Shaping the Future: AI-Powered Control for Soft Robots

Author: Denis Avetisyan

Researchers are leveraging neural networks to achieve precise, closed-loop control of soft robots, unlocking new possibilities for complex manipulation and locomotion.

The research extends closed-loop inverse kinematics (CLIK) to infinite dimensions, enabling task-solving reasoning across the entirety of a soft robot’s shape, and overcomes the practical difficulty of obtaining analytical Jacobians for such models through the implementation of a neural network embedding learned from simulations [latex] \mathbb{J} [/latex].

This work presents a novel approach to infinite-dimensional closed-loop inverse kinematics for soft robots using neural operators to learn actuation-to-shape mappings.

While kinematic control is well-established for rigid robots, its application to underactuated soft robots-possessing infinitely many degrees of freedom-remains a significant challenge. This work, ‘Infinite-Dimensional Closed-Loop Inverse Kinematics for Soft Robots via Neural Operators’, addresses this by extending closed-loop inverse kinematics (CLIK) to operate directly on the continuous shape of soft robots. We achieve this by learning the complex actuation-to-shape mapping with neural operators and deriving a Jacobian-based CLIK algorithm via an infinite-dimensional chain rule. By enabling differentiable control based on full-body shape information, does this approach unlock new avenues for robust and adaptable soft robot manipulation?

The Evolving Geometry of Control

Conventional robotics historically depends on kinematic models – mathematical representations of a robot’s structure and motion – to translate intended movements into precise actuator commands. However, these models are fundamentally limited when applied to soft robots. Unlike rigid-bodied robots with a finite number of degrees of freedom, soft robots exhibit infinite-dimensional deformation; any point on their body can move in countless directions. This continuous range of motion renders traditional kinematic approaches – built upon discrete joint angles and rigid body transformations – wholly inadequate. The very nature of soft robotics, with its reliance on flexible materials and continuous deformations, necessitates a paradigm shift away from precise geometric control and toward methods that can accommodate and predict the complex interplay between material properties, applied forces, and resulting shape changes.

The very characteristic that defines soft robotics – its remarkable flexibility – simultaneously presents a formidable control challenge. Unlike rigid robots governed by predictable kinematics, soft robots exhibit an infinite number of potential configurations, making precise prediction of shape and resulting task performance exceedingly difficult. This inherent compliance, while enabling adaptability and safe interaction with complex environments, introduces complexities in mapping actuator commands to desired outcomes. Minute variations in material properties, external disturbances, or even subtle changes in load can dramatically alter the robot’s deformation, leading to unpredictable behavior. Consequently, developing control strategies that account for this continuous, infinite-dimensional deformation is paramount to realizing the full potential of soft robotic systems and achieving reliable, repeatable performance in real-world applications.

Controlling soft robots presents a unique hurdle: translating actuator commands into predictable end-effector movements is far more complex than in traditional robotics. This difficulty stems from the intricate relationship between a soft robot’s material composition-its elasticity, for instance-and the resulting deformation when forces are applied. Unlike rigid robots where motion follows a defined kinematic chain, soft robots exhibit infinite degrees of freedom, meaning a single actuator input can produce a vast range of possible shapes. Consequently, even minor variations in material properties, or external loads, can significantly alter the robot’s configuration, making precise control a considerable challenge. Current control strategies often struggle to model these nonlinearities and hysteresis effects, hindering the ability to accurately map inputs to desired outcomes and necessitating the development of novel control algorithms specifically tailored for the complexities of soft materials and their deformations.

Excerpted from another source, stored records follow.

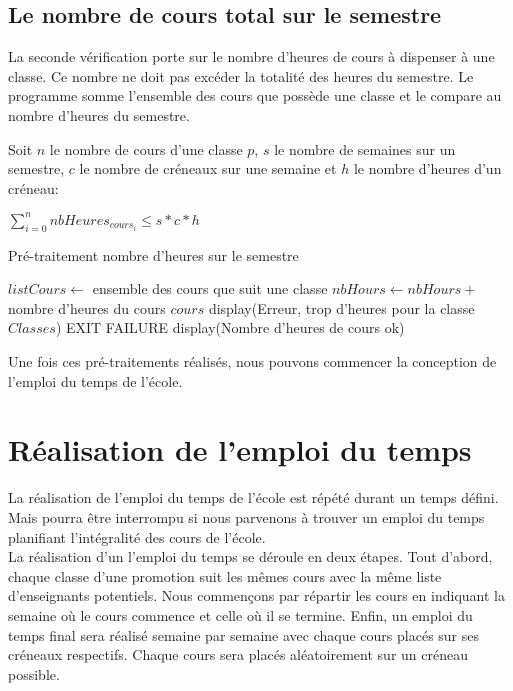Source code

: \documentclass[12pt,a4paper,french]{article}
\begin{document}
\newpage

\subsection{Le nombre de cours total sur le semestre}
La seconde vérification porte sur le nombre d'heures de cours à dispenser à une classe. Ce nombre ne doit pas excéder la totalité des heures du semestre. Le programme somme l'ensemble des cours que possède une classe et le compare au nombre d'heures du semestre.

Soit $n$ le nombre de cours d'une classe $p$, $s$ le nombre de semaines sur un semestre, $c$ le nombre de créneaux sur une semaine et $h$ le nombre d'heures d'un créneau: 

\begin{center}
$\sum_{i=0}^n nbHeures_{cours_i} \leq s*c*h$
\end{center}

\begin{algorithm}
\caption{Pré-traitement nombre d'heures sur le semestre}
\begin{algorithmic}
\STATE $listCours \leftarrow$ ensemble des cours que suit une classe
\STATE $nbHours \leftarrow nbHours +$ nombre d'heures du cours $cours$
\ENDFOR
{}
\STATE display(Erreur, trop d'heures pour la classe $Classes$)
\STATE EXIT FAILURE
\ENDIF
\ENDFOR
\STATE display(Nombre d'heures de cours ok)
\end{algorithmic}
\end{algorithm}

Une fois ces pré-traitements réalisés, nous pouvons commencer la conception de l'emploi du temps de l'école.

\newpage
\section{Réalisation de l'emploi du temps}
La réalisation de l'emploi du temps de l'école est répété durant un temps défini. Mais pourra être interrompu si nous parvenons à trouver un emploi du temps planifiant l'intégralité des cours de l'école.\\
La réalisation d'un l'emploi du temps se déroule en deux étapes. Tout d'abord, chaque classe d'une promotion suit les mêmes cours avec la même liste d'enseignants potentiels. Nous commençons par répartir les cours en indiquant la semaine où le cours commence et celle où il se termine. 
Enfin, un emploi du temps final sera réalisé semaine par semaine avec chaque cours placés sur ses créneaux respectifs. Chaque cours sera placés aléatoirement sur un créneau possible.
\end{document}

Unlike traditional robotic tasks focused on precise end-effector positioning, this soft robot leverages its continuum structure to simply reach a target point with the closest location [latex]s_{\*}[/latex] on its backbone, dynamically adapting this point with each iteration.

Mapping the Infinite: A Functional Representation

Accurate control of soft robots fundamentally depends on the ‘Actuation-to-Shape Mapping’, which defines the relationship between applied actuator inputs and the resulting deformation of the robot’s body. This mapping is not simply a set of discrete input-output pairs, but a functional relationship; for any given actuator input, the robot’s body adopts a specific shape represented as a continuous function. Precisely characterizing this function is crucial because soft robots exhibit an infinite number of degrees of freedom due to their continuous material properties, requiring a representation capable of handling this complexity to predict and control their behavior effectively. Without a robust model of this mapping, achieving precise and repeatable movements in soft robots becomes exceptionally challenging.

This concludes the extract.